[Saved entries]
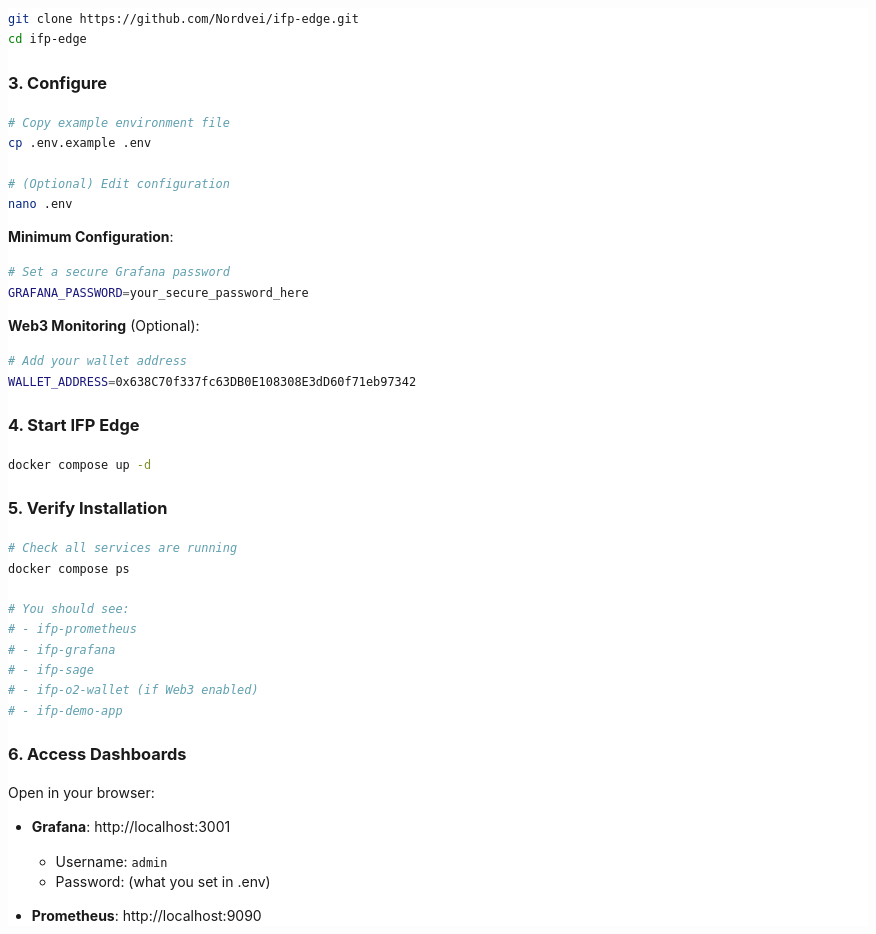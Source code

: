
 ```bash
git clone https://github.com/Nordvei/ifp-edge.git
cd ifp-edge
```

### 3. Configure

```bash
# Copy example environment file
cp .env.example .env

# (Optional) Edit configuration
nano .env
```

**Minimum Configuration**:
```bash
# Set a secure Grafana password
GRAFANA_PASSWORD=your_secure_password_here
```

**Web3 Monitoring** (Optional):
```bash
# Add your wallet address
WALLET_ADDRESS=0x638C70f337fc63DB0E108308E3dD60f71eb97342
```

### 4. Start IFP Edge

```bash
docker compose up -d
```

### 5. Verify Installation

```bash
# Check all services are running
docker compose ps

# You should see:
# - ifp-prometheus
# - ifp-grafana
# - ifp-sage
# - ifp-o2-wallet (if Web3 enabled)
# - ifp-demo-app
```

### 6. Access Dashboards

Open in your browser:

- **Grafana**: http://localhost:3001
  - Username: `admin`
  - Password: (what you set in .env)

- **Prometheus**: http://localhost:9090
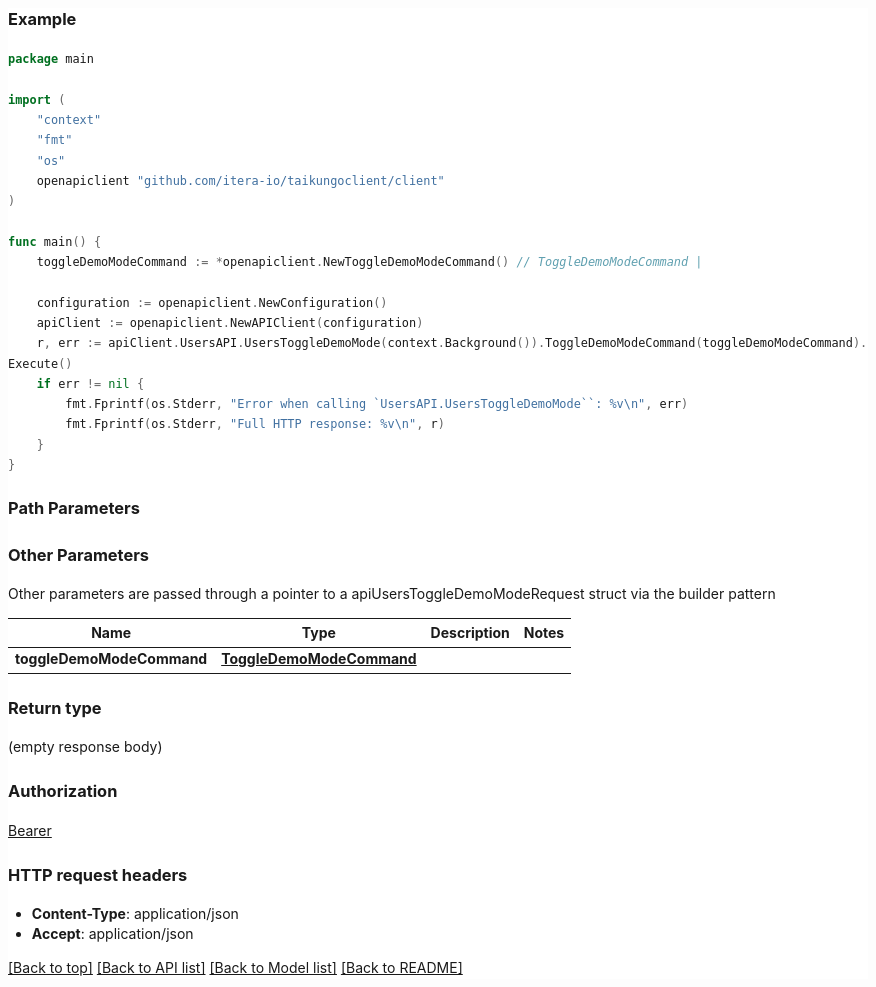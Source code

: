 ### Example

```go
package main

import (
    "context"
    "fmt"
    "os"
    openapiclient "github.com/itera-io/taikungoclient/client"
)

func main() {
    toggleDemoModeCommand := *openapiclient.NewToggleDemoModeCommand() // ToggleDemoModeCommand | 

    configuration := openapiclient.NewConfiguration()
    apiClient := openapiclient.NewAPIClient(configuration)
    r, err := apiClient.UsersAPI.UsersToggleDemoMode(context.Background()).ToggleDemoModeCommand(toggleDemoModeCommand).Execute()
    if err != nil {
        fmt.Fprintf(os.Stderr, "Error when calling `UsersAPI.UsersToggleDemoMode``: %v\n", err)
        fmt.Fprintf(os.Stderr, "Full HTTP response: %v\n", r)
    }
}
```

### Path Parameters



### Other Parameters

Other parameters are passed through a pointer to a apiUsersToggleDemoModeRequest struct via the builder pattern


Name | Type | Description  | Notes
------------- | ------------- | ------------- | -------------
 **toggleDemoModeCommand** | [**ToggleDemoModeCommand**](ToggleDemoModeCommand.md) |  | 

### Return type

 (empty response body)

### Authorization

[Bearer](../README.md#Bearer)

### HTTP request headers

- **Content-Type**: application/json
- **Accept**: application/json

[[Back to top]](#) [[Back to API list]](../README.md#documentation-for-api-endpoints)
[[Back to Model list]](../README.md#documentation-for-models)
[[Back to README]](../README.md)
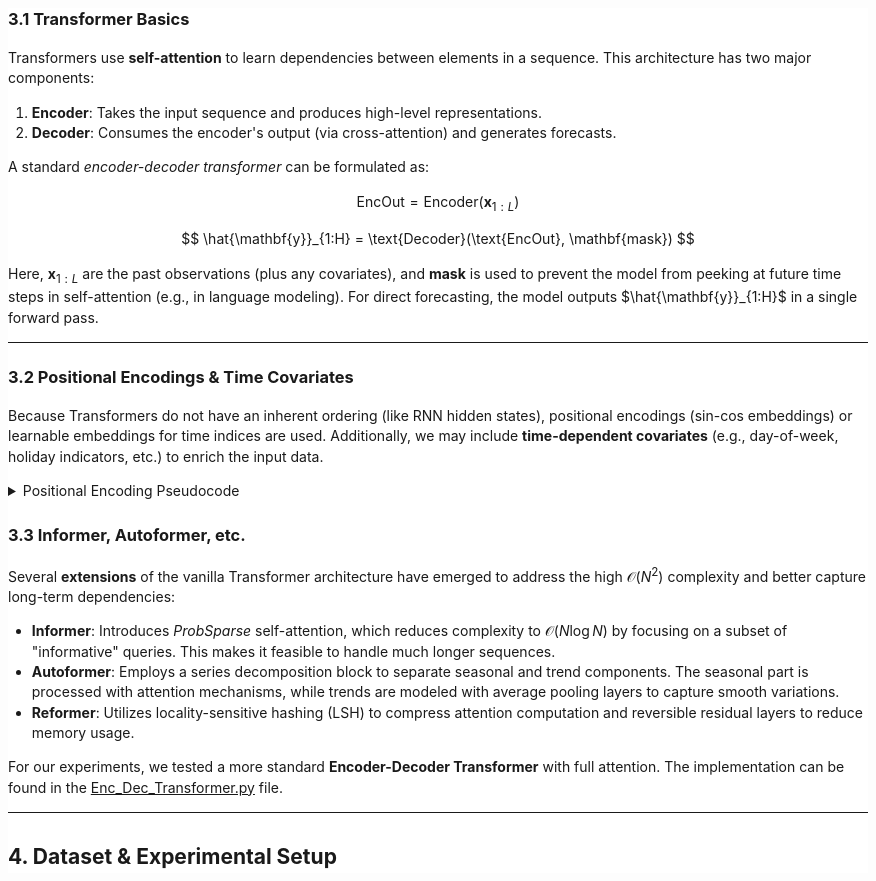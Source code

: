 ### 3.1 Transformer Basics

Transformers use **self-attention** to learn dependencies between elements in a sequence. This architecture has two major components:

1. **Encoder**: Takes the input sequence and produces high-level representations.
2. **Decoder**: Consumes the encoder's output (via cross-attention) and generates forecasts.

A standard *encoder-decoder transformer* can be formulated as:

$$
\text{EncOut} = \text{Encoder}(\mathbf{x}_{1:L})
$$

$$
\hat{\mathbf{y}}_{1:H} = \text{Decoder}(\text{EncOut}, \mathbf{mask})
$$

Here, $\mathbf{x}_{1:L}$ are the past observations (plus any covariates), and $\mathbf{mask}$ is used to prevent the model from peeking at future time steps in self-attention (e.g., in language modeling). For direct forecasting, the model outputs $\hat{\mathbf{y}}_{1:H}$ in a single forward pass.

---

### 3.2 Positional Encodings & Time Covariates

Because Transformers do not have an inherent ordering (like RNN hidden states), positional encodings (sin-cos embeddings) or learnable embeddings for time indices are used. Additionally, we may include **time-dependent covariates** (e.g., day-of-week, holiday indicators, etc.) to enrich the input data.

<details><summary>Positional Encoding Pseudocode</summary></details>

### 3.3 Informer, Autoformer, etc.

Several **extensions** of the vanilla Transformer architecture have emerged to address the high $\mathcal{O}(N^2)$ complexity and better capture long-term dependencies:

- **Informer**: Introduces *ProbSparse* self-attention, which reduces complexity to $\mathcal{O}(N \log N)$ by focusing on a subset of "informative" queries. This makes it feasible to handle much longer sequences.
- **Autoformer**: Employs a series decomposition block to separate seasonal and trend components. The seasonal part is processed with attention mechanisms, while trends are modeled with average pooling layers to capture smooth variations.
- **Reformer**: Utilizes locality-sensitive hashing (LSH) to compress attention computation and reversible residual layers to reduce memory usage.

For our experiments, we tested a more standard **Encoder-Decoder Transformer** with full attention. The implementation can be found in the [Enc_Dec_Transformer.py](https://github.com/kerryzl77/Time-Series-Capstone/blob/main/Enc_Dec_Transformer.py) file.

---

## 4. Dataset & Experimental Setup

* _Exercise prompt_
Without including any picture, print every record exactly as written above.

* _Solution to the exercise_
Source code

:
 ```bash
git clone https://github.com/Nordvei/ifp-edge.git
cd ifp-edge
```

### 3. Configure

```bash
# Copy example environment file
cp .env.example .env

# (Optional) Edit configuration
nano .env
```

**Minimum Configuration**:
```bash
# Set a secure Grafana password
GRAFANA_PASSWORD=your_secure_password_here
```

**Web3 Monitoring** (Optional):
```bash
# Add your wallet address
WALLET_ADDRESS=0x638C70f337fc63DB0E108308E3dD60f71eb97342
```

### 4. Start IFP Edge

```bash
docker compose up -d
```

### 5. Verify Installation

```bash
# Check all services are running
docker compose ps

# You should see:
# - ifp-prometheus
# - ifp-grafana
# - ifp-sage
# - ifp-o2-wallet (if Web3 enabled)
# - ifp-demo-app
```

### 6. Access Dashboards

Open in your browser:

- **Grafana**: http://localhost:3001
  - Username: `admin`
  - Password: (what you set in .env)

- **Prometheus**: http://localhost:9090
Source code

: ### Example

```go
package main

import (
    "context"
    "fmt"
    "os"
    openapiclient "github.com/itera-io/taikungoclient/client"
)

func main() {
    toggleDemoModeCommand := *openapiclient.NewToggleDemoModeCommand() // ToggleDemoModeCommand | 

    configuration := openapiclient.NewConfiguration()
    apiClient := openapiclient.NewAPIClient(configuration)
    r, err := apiClient.UsersAPI.UsersToggleDemoMode(context.Background()).ToggleDemoModeCommand(toggleDemoModeCommand).Execute()
    if err != nil {
        fmt.Fprintf(os.Stderr, "Error when calling `UsersAPI.UsersToggleDemoMode``: %v\n", err)
        fmt.Fprintf(os.Stderr, "Full HTTP response: %v\n", r)
    }
}
```

### Path Parameters



### Other Parameters

Other parameters are passed through a pointer to a apiUsersToggleDemoModeRequest struct via the builder pattern


Name | Type | Description  | Notes
------------- | ------------- | ------------- | -------------
 **toggleDemoModeCommand** | [**ToggleDemoModeCommand**](ToggleDemoModeCommand.md) |  | 

### Return type

 (empty response body)

### Authorization

[Bearer](../README.md#Bearer)

### HTTP request headers

- **Content-Type**: application/json
- **Accept**: application/json

[[Back to top]](#) [[Back to API list]](../README.md#documentation-for-api-endpoints)
[[Back to Model list]](../README.md#documentation-for-models)
[[Back to README]](../README.md)
Source code

: ### 3.1 Transformer Basics

Transformers use **self-attention** to learn dependencies between elements in a sequence. This architecture has two major components:

1. **Encoder**: Takes the input sequence and produces high-level representations.
2. **Decoder**: Consumes the encoder's output (via cross-attention) and generates forecasts.

A standard *encoder-decoder transformer* can be formulated as:

$$
\text{EncOut} = \text{Encoder}(\mathbf{x}_{1:L})
$$

$$
\hat{\mathbf{y}}_{1:H} = \text{Decoder}(\text{EncOut}, \mathbf{mask})
$$

Here, $\mathbf{x}_{1:L}$ are the past observations (plus any covariates), and $\mathbf{mask}$ is used to prevent the model from peeking at future time steps in self-attention (e.g., in language modeling). For direct forecasting, the model outputs $\hat{\mathbf{y}}_{1:H}$ in a single forward pass.

---

### 3.2 Positional Encodings & Time Covariates

Because Transformers do not have an inherent ordering (like RNN hidden states), positional encodings (sin-cos embeddings) or learnable embeddings for time indices are used. Additionally, we may include **time-dependent covariates** (e.g., day-of-week, holiday indicators, etc.) to enrich the input data.

<details><summary>Positional Encoding Pseudocode</summary></details>

### 3.3 Informer, Autoformer, etc.

Several **extensions** of the vanilla Transformer architecture have emerged to address the high $\mathcal{O}(N^2)$ complexity and better capture long-term dependencies:

- **Informer**: Introduces *ProbSparse* self-attention, which reduces complexity to $\mathcal{O}(N \log N)$ by focusing on a subset of "informative" queries. This makes it feasible to handle much longer sequences.
- **Autoformer**: Employs a series decomposition block to separate seasonal and trend components. The seasonal part is processed with attention mechanisms, while trends are modeled with average pooling layers to capture smooth variations.
- **Reformer**: Utilizes locality-sensitive hashing (LSH) to compress attention computation and reversible residual layers to reduce memory usage.

For our experiments, we tested a more standard **Encoder-Decoder Transformer** with full attention. The implementation can be found in the [Enc_Dec_Transformer.py](https://github.com/kerryzl77/Time-Series-Capstone/blob/main/Enc_Dec_Transformer.py) file.

---

## 4. Dataset & Experimental Setup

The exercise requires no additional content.